1 Introduction

Population distribution has been studied for many decades. Zipf’s law [1], which argues that the size distribution of a city’s population is a power-law, is known well [26]. However, a problem exists: how to define the area of cities when we observe population distributions. The tail of a power-law distribution is composed of megacities. By dividing megacities into several smaller cities, the distribution’s tail becomes thin. Because of the different definitions of a city, population distribution is not a power-law distribution but a log-normal one [79]. City areas have been decided by geographical, historical, and administrative factors. Rozenfeld et al. proposed a method that decided a city’s area by a city clustering algorithm [10]. In this research, we divide spatial regions by a method that ignores the shape of cities to find the properties of population distribution that do not depend on countries or local regions.

We investigated population distribution using a spatial division method by identically sized squares. This approach resembles a previous method [9]. In our case, we control the scale of the spatial division by changing the size of the squares and clarify the universal properties concerned with population agglomeration. Population’s universal properties can be observed by changing the scale of the spatial division.

We introduce logarithmic differences between the nearest neighbor two square blocks in terms of population. The regional dependence of these values in terms of the shape of the distributions vanishes for small size scales. The property of the distribution of logarithmic differences is concerned with the correlation coefficient of the population in two squares. This correlation is one index to measure population agglomeration.

In this research, we investigate Japanese population data. In Sect. 14.2, we introduce eight regions to investigate local properties inside Japan. In Sect. 14.3, we compare several distributions concerned with population among these eight regions. Next we compare Japan and Europe in Sect. 14.5 and show the universal properties concerned with population in both cases.

2 Basic Information of Japanese Population

The Statistics Bureau of the Japanese Ministry of Internal Affairs and Communications conducts a census every five years. Much census data can be obtained in a mesh data format from its websites [11], including population data from 2000, 2005, and 2010. The mesh data are raster data that are obtained by equally dividing latitudes and longitudes. A mesh size of about 500×500 m2 provides the highest accuracy for population. Mesh codes are assigned to each bit of data, and we can specify the data’s position on the map from this code.

The Japanese Ministry of Land, Infrastructure, Transport and Tourism provides land use data on its website [12]. Such data are also provided in a mesh data format. A mesh of about 100 [m]×100 [m] provides the highest accuracy for land use. In these data, a land use code (see Table 14.1) is assigned to each mesh. An inhabitable place is defined as any place that is fit for humans to live in. Inhabitable areas can be estimated by subtracting such uninhabitable areas as forests and lakes from the land area. We estimated the inhabitable areas by totaling the areas whose land use codes are 1, 2, 7, 9, A, and G. Only about 33 % of Japan’s land area is inhabitable because it has many mountainous areas. This percentage is smaller than European countries. For example, the inhabitable area percentages of Germany, France, and the United Kingdom are 68 %, 71 %, and 88 %, respectively. We have to use inhabitable areas instead of land areas to more precisely evaluate population density.

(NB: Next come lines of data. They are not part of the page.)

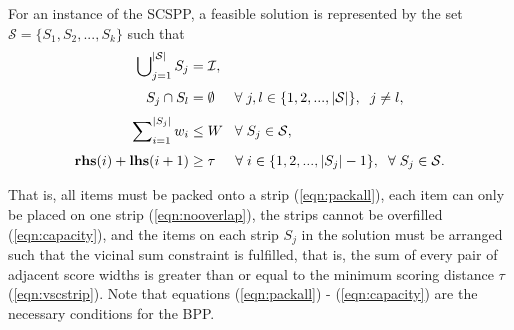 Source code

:\documentclass[oribibl]{llncs}
\begin{document}
For an instance of the SCSPP, a feasible solution is represented by the set $\mathcal{S} = \{S_1, S_2, ..., S_k\}$ such that
\begin{subequations}
	\begin{align}
		\bigcup\nolimits_{j=1}^{|\mathcal{S}|} S_j &= \mathcal{I}, \label{eqn:packall}\\[3pt]
		S_j \cap S_l &= \emptyset \hspace{5mm} \forall \hspace{1mm} j, l \in \{1, 2, ..., |\mathcal{S}|\}, \hspace{2mm} j \neq l, \label{eqn:nooverlap} \\[3pt]
		\sum\nolimits_{i=1}^{|S_j|}w_i & \leq W \hspace{3mm} \forall \hspace{1mm} S_j \in \mathcal{S}, \label{eqn:capacity} \\[3pt]
		\textup{\textbf{rhs}}(i) + \textup{\textbf{lhs}}(i+1) &\geq \tau \hspace {5mm} \forall \hspace{1mm} i \in \{1, 2, ..., |S_j|-1\}, \hspace{2mm} \forall \hspace{1mm} S_j \in \mathcal{S}. \label{eqn:vscstrip}
\end{align}
\end{subequations}

That is, all items must be packed onto a strip (\ref{eqn:packall}), each item can only be placed on one strip (\ref{eqn:nooverlap}), the strips cannot be overfilled (\ref{eqn:capacity}), and the items on each strip $S_j$ in the solution must be arranged such that the vicinal sum constraint is fulfilled, that is, the sum of every pair of adjacent score widths is greater than or equal to the minimum scoring distance $\tau$ (\ref{eqn:vscstrip}). Note that equations (\ref{eqn:packall}) - (\ref{eqn:capacity}) are the necessary conditions for the BPP. 
\end{document}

Table 14.1 Land use code assignment

To investigate locality and universality, we divided Japan into the following eight regions based on traditional ways of combining several prefectures (see Fig. 14.1): Hokkaido, Tohoku, Kanto, Chubu, Kansai, Chugoku, Shikoku, and Kyushu. Table 14.2 shows the basic information of the eight regions. Population densities depend on the regions for various reasons.

Fig. 14.1
figure 1

Map of the eight regions of Japan. From north to south: Hokkaid (red), Tohoku (green), Kanto (cyan), Chubu (blue), Kansai (red), Chugoku (green), Shikoku (cyan) and Kyushu (blue). Black lines indicate prefecture borders

Table 14.2 Basic information of eight Japanese regions

3 Population Distribution in Japan

How to divide space is critical when examining population’s size distribution. Dividing space by municipal level is standard for investigating the size distributions of cities. In this study we do not use such spatial division method. We adopted square blocks of the same size as a spatial division method and divided a particular region into identical sized square lattices. Then we aggregated the population inside the square blocks and observed its population distribution. We can control the spatial division’s scale using this method. We use parameter BS [km], which denotes the size of one side of the square blocks.

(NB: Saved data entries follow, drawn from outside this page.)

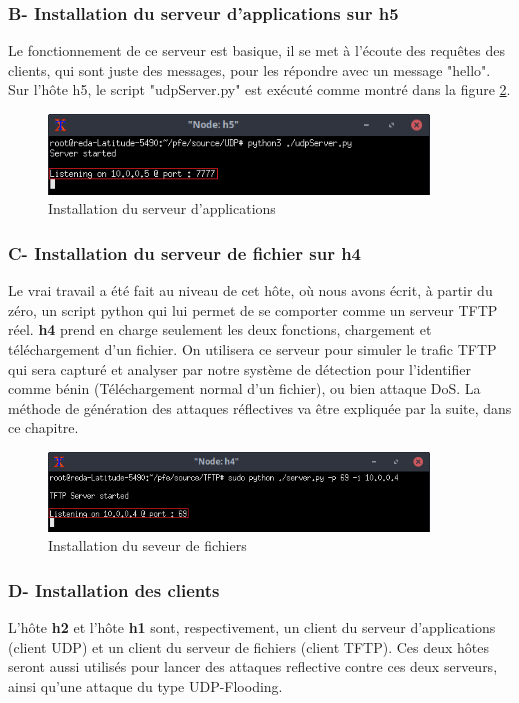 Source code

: \subsubsection{B- Installation du serveur d'applications sur h5}
Le fonctionnement de ce serveur est basique, il se met à l'écoute des requêtes des clients, qui sont juste des messages, pour les répondre avec un message "hello". Sur l'hôte h5, le script "udpServer.py" est exécuté comme montré dans la figure \ref{fig:udpServer}.
\begin{figure}[h]
\centering
\includegraphics[width=0.9\textwidth]{Figures/simulation/mininet/UDP/server/start}
\decoRule
\caption{Installation du serveur d'applications}
\label{fig:udpServer}
\end{figure}

\subsubsection{C- Installation du serveur de fichier sur h4}
Le vrai travail a été fait au niveau de cet hôte, où nous avons écrit, à partir du zéro, un script python qui lui permet de se comporter comme un serveur TFTP réel. \textbf{h4} prend en charge seulement les deux fonctions, chargement et téléchargement d'un fichier. On utilisera ce serveur pour simuler le trafic TFTP qui sera capturé et analyser par notre système de détection pour l'identifier comme bénin (Téléchargement normal d'un fichier), ou bien attaque DoS. La méthode de génération des attaques réflectives va être expliquée par la suite, dans ce chapitre.
\begin{figure}[h]
\centering
\includegraphics[width=0.9\textwidth]{Figures/simulation/mininet/TFTP/server/start}
\decoRule
\caption{Installation du seveur de fichiers}
\label{fig:udpServer}
\end{figure}

\subsubsection{D- Installation des clients}
L'hôte \textbf{h2} et l'hôte \textbf{h1} sont, respectivement, un client du serveur d'applications (client UDP) et un client du serveur de fichiers (client TFTP). Ces deux hôtes seront aussi utilisés pour lancer des attaques reflective contre ces deux serveurs, ainsi qu'une attaque du type UDP-Flooding.\\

Figure 14.2 shows a complementary cumulative distribution function (CCDF)

$$\displaystyle{ \mathrm{Pr}\{X \geq x\} }$$
(14.1)

of Japan’s population in 2010. The distributions of the regions with high-density populations such as Kanto and Kansai are plotted on the right side compared to other regions. The distributions of the regions with low-density populations such as Hokkaido are plotted on the left side compared to other regions. These properties denote the distribution locality. The population distributions vary by region.

Fig. 14.2
figure 2

Log-log plot of population distributions. Left figure is for BS = 0. 5 [km]. Right figure is for BS = 10 [km]. Thick black curves show all Japanese distributions in 2010. Thin colored curves show all distributions of eight regions in 2010

To find the distribution quantities that do not depend on the region, we focused on the population distribution’s shape. For a small scale (BS = 0. 5 [km]), the right tail of the distributions rapidly falls. As BS becomes larger, the right tail of the distributions becomes gentler. The slopes of the right tail seem close to each other for a small BS. The value of the logarithmic differences between populations whose values are close to each other seems to share similar quantities of population distribution slopes.Footnote 1

We use S(x, y) to denote the population inside a square whose vertex coordinates are \((x,y),(x +\mathrm{ BS},y),(x +\mathrm{ BS},y +\mathrm{ BS})\), and (x, y + BS). The logarithmic difference between the populations of nearest neighbors in x-direction is represented by

$$\displaystyle{ \ln S(x +\mathrm{ BS},y) -\ln S(x,y), }$$
(14.2)

and the logarithmic difference in y-direction is represented by

$$\displaystyle{ \ln S(x,y +\mathrm{ BS}) -\ln S(x,y). }$$
(14.3)

The logarithmic difference is a value that is frequently used in such time-series analyses as stock prices [13]. In this paper we apply it to spatial directions. The effects of the differences are the same regardless whether the difference direction is positive or negative in terms of the spatial direction. Next we investigate the distributions of the absolute value of the logarithmic differences.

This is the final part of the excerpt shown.